Comment 1 for bug 1077122

Revision history for this message
Evan (ev) wrote :

My initial thoughts follow:

A system with the identifier a378 reports an error for Ubuntu 12.04. We attempt
to find the first time this system reported an error for Ubuntu 12.04 by
looking it up in the FirstError Column Family (new). If it cannot be found, we
know that this error is the first one for this system in Ubuntu 12.04.
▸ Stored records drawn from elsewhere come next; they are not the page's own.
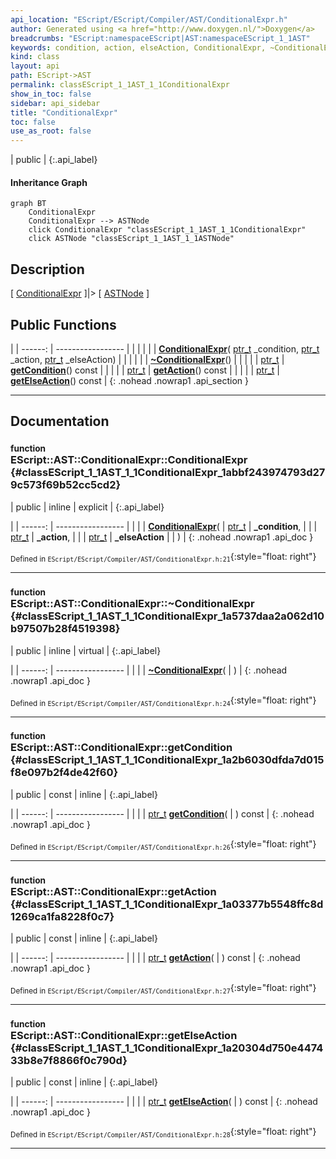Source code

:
 ```yaml
---
api_location: "EScript/EScript/Compiler/AST/ConditionalExpr.h"
author: Generated using <a href="http://www.doxygen.nl/">Doxygen</a>
breadcrumbs: "EScript:namespaceEScript|AST:namespaceEScript_1_1AST"
keywords: condition, action, elseAction, ConditionalExpr, ~ConditionalExpr, getCondition, getAction, getElseAction
kind: class
layout: api
path: EScript->AST
permalink: classEScript_1_1AST_1_1ConditionalExpr
show_in_toc: false
sidebar: api_sidebar
title: "ConditionalExpr"
toc: false
use_as_root: false
---
```


| public |
{:.api_label}

#### Inheritance Graph

```mermaid
graph BT
	ConditionalExpr
	ConditionalExpr --> ASTNode
	click ConditionalExpr "classEScript_1_1AST_1_1ConditionalExpr"
	click ASTNode "classEScript_1_1AST_1_1ASTNode"
```

## Description

[ [ConditionalExpr](classEScript_1_1AST_1_1ConditionalExpr) ]|> [ [ASTNode](classEScript_1_1AST_1_1ASTNode) ]



## Public Functions

|
| ------: | ----------------- |
|  | |
|  | **[ConditionalExpr](#classEScript_1_1AST_1_1ConditionalExpr_1abbf243974793d279c573f69b52cc5cd2)**( [ptr_t](classEScript_1_1AST_1_1ASTNode#classEScript_1_1AST_1_1ASTNode_1a3b66b4450e328f61c873204f6e4183a5)  _condition,  [ptr_t](classEScript_1_1AST_1_1ASTNode#classEScript_1_1AST_1_1ASTNode_1a3b66b4450e328f61c873204f6e4183a5)  _action,  [ptr_t](classEScript_1_1AST_1_1ASTNode#classEScript_1_1AST_1_1ASTNode_1a3b66b4450e328f61c873204f6e4183a5)  _elseAction) |
|  | |
|  | **[~ConditionalExpr](#classEScript_1_1AST_1_1ConditionalExpr_1a5737daa2a062d10b97507b28f4519398)**() |
|  | |
| [ptr_t](classEScript_1_1AST_1_1ASTNode#classEScript_1_1AST_1_1ASTNode_1a3b66b4450e328f61c873204f6e4183a5) | **[getCondition](#classEScript_1_1AST_1_1ConditionalExpr_1a2b6030dfda7d015f8e097b2f4de42f60)**() const |
|  | |
| [ptr_t](classEScript_1_1AST_1_1ASTNode#classEScript_1_1AST_1_1ASTNode_1a3b66b4450e328f61c873204f6e4183a5) | **[getAction](#classEScript_1_1AST_1_1ConditionalExpr_1a03377b5548ffc8d1269ca1fa8228f0c7)**() const |
|  | |
| [ptr_t](classEScript_1_1AST_1_1ASTNode#classEScript_1_1AST_1_1ASTNode_1a3b66b4450e328f61c873204f6e4183a5) | **[getElseAction](#classEScript_1_1AST_1_1ConditionalExpr_1a20304d750e447433b8e7f8866f0c790d)**() const |
{: .nohead .nowrap1 .api_section }


-------------------------------------------------------------------

## Documentation

### <small>function</small><br/> EScript::AST::ConditionalExpr::ConditionalExpr {#classEScript_1_1AST_1_1ConditionalExpr_1abbf243974793d279c573f69b52cc5cd2}

| public | inline | explicit |
{:.api_label}

|
| ------: | ----------------- |
|  |
|  **[ConditionalExpr](#classEScript_1_1AST_1_1ConditionalExpr_1abbf243974793d279c573f69b52cc5cd2)**( |  [ptr_t](classEScript_1_1AST_1_1ASTNode#classEScript_1_1AST_1_1ASTNode_1a3b66b4450e328f61c873204f6e4183a5)  | **_condition**, |
| |  [ptr_t](classEScript_1_1AST_1_1ASTNode#classEScript_1_1AST_1_1ASTNode_1a3b66b4450e328f61c873204f6e4183a5)  | **_action**, |
| |  [ptr_t](classEScript_1_1AST_1_1ASTNode#classEScript_1_1AST_1_1ASTNode_1a3b66b4450e328f61c873204f6e4183a5)  | **_elseAction** |
|   ) |
{: .nohead .nowrap1 .api_doc }





<sub>Defined in `EScript/EScript/Compiler/AST/ConditionalExpr.h:21`</sub>{:style="float: right"}

-------------------------------------------------------------------

### <small>function</small><br/> EScript::AST::ConditionalExpr::~ConditionalExpr {#classEScript_1_1AST_1_1ConditionalExpr_1a5737daa2a062d10b97507b28f4519398}

| public | inline | virtual |
{:.api_label}

|
| ------: | ----------------- |
|  |
|  **[~ConditionalExpr](#classEScript_1_1AST_1_1ConditionalExpr_1a5737daa2a062d10b97507b28f4519398)**( |  ) |
{: .nohead .nowrap1 .api_doc }





<sub>Defined in `EScript/EScript/Compiler/AST/ConditionalExpr.h:24`</sub>{:style="float: right"}

-------------------------------------------------------------------

### <small>function</small><br/> EScript::AST::ConditionalExpr::getCondition {#classEScript_1_1AST_1_1ConditionalExpr_1a2b6030dfda7d015f8e097b2f4de42f60}

| public | const | inline |
{:.api_label}

|
| ------: | ----------------- |
|  |
| [ptr_t](classEScript_1_1AST_1_1ASTNode#classEScript_1_1AST_1_1ASTNode_1a3b66b4450e328f61c873204f6e4183a5) **[getCondition](#classEScript_1_1AST_1_1ConditionalExpr_1a2b6030dfda7d015f8e097b2f4de42f60)**( |  ) const |
{: .nohead .nowrap1 .api_doc }





<sub>Defined in `EScript/EScript/Compiler/AST/ConditionalExpr.h:26`</sub>{:style="float: right"}

-------------------------------------------------------------------

### <small>function</small><br/> EScript::AST::ConditionalExpr::getAction {#classEScript_1_1AST_1_1ConditionalExpr_1a03377b5548ffc8d1269ca1fa8228f0c7}

| public | const | inline |
{:.api_label}

|
| ------: | ----------------- |
|  |
| [ptr_t](classEScript_1_1AST_1_1ASTNode#classEScript_1_1AST_1_1ASTNode_1a3b66b4450e328f61c873204f6e4183a5) **[getAction](#classEScript_1_1AST_1_1ConditionalExpr_1a03377b5548ffc8d1269ca1fa8228f0c7)**( |  ) const |
{: .nohead .nowrap1 .api_doc }





<sub>Defined in `EScript/EScript/Compiler/AST/ConditionalExpr.h:27`</sub>{:style="float: right"}

-------------------------------------------------------------------

### <small>function</small><br/> EScript::AST::ConditionalExpr::getElseAction {#classEScript_1_1AST_1_1ConditionalExpr_1a20304d750e447433b8e7f8866f0c790d}

| public | const | inline |
{:.api_label}

|
| ------: | ----------------- |
|  |
| [ptr_t](classEScript_1_1AST_1_1ASTNode#classEScript_1_1AST_1_1ASTNode_1a3b66b4450e328f61c873204f6e4183a5) **[getElseAction](#classEScript_1_1AST_1_1ConditionalExpr_1a20304d750e447433b8e7f8866f0c790d)**( |  ) const |
{: .nohead .nowrap1 .api_doc }





<sub>Defined in `EScript/EScript/Compiler/AST/ConditionalExpr.h:28`</sub>{:style="float: right"}

-------------------------------------------------------------------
firsterror = pycassa.ColumnFamily(pool, 'FirstError')

try:
    first_error_date = firsterror.get('Ubuntu 12.04', columns=['a378'])
    first_error_date = first_error_date.values()[0]
except NotFoundException:
    first_error_date = datetime.datetime.today()
    firsterror.insert('Ubuntu 12.04', {'a378': first_error_date})

FirstError
+--------------+----------+
| Ubuntu 12.04 | a378 |
| +----------+
| | 20130310 |
+--------------+----------+

We then add a new column to the ErrorsByRelease column family (new) in the row for
the composite of the Ubuntu release and current date. The name of this column
is a version 1 UUID (TimeUUID), which makes it unique to the row. The value of
the column is the date of the first time we saw an error from this system for
this Ubuntu release. The combination of this column name and value signify an
error for Ubuntu 12.04 for the current calendar day:

today = datetime.datetime.today()
errorsbyrelease = pycassa.ColumnFamily(pool, 'ErrorsByRelease')
errorsbyrelease.insert(('Ubuntu 12.04, today), {uuid.uuid1(): first_error_date})

ErrorsByRelease
+-----------------------------------------------------------------+
| (Ubuntu 12.04, 20130312) | 09e59900-88ec-11e2-967a-080027b22898 |
| +--------------------------------------+
| | 20130310 |
+--------------------------+--------------------------------------+

(Since the column names are TimeUUIDs, we don't technically have to include the
date in the row key. We can just get a column slice of the days that we're
looking for. However, 2 billion errors (the column limit) could potentially
occur within a single release, so we use the date to shard the data and prevent
running out of space in the row.)

Now, when we want to calculate the average errors per calendar day for Ubuntu
12.04, we take a range of dates (say, 90) leading up to yesterday and iterate
over them. For each date, we get each column for the row that matches the
composite of Ubuntu 12.04 and that date. Each one of these columns represents
an error for that date. With each one of them, we take the value, which is the
first date that the system which reported this error reported its first error
for Ubuntu 12.04. We take the difference in days between yesterday and the
first error date and divide that by 90. If it's greater than 90, we use 1 for
the output value. We add this value into a running total, which will be the
weighted number of errors for that calendar day, to be divided by the number of
unique systems over a 90 day period for that calendar day:

total = 0
one_day = datetime.timedelta(days=1)
yesterday = datetime.datetime.today() - one_day
working_date = yesterday - datetime.timedelta(days=90)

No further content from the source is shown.